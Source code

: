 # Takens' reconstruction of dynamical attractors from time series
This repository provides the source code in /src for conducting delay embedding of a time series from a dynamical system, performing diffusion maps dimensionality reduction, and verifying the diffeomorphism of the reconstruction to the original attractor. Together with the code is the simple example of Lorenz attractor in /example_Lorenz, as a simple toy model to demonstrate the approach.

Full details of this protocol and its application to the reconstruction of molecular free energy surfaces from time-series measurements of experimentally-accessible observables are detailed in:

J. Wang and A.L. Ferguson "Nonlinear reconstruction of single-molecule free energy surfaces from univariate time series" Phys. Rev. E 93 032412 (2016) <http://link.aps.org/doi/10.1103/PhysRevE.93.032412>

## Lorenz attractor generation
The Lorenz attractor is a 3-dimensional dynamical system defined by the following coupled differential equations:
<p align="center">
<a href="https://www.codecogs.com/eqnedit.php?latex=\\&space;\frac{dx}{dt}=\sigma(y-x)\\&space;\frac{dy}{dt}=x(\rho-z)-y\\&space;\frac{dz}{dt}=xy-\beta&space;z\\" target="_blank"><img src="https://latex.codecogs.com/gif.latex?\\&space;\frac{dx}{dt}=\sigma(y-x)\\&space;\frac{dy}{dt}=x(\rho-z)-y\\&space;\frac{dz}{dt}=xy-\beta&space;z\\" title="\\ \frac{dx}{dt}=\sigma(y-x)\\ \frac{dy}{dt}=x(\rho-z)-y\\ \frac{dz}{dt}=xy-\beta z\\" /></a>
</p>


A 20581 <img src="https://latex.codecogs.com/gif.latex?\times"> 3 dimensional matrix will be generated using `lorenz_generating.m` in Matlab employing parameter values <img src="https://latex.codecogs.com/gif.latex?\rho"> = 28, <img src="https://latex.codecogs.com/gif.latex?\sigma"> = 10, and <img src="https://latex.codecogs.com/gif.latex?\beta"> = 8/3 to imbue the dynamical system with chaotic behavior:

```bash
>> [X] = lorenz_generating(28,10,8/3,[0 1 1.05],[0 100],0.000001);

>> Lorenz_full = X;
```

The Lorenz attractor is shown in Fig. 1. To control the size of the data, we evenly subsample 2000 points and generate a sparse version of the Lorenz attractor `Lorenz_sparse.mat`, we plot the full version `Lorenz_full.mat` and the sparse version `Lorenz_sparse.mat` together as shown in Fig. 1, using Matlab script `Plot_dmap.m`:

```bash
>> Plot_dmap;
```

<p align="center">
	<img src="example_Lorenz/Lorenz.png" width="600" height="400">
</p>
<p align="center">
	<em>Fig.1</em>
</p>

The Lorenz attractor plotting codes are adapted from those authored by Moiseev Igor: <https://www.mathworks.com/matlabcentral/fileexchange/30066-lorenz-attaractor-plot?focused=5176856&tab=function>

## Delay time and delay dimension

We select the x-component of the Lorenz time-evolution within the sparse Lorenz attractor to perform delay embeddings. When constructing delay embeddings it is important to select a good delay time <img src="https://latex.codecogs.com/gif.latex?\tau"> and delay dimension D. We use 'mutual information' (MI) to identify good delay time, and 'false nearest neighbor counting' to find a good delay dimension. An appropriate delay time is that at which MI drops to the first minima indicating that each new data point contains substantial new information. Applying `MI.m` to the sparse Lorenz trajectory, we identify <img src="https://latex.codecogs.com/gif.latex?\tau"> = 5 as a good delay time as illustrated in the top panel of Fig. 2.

================================

● **WHAT YOU HAVE TO DO**:
Your whole answer should be one number, the count of lines in the records that hold "energy".

● **PROBLEM SOLUTION**:
2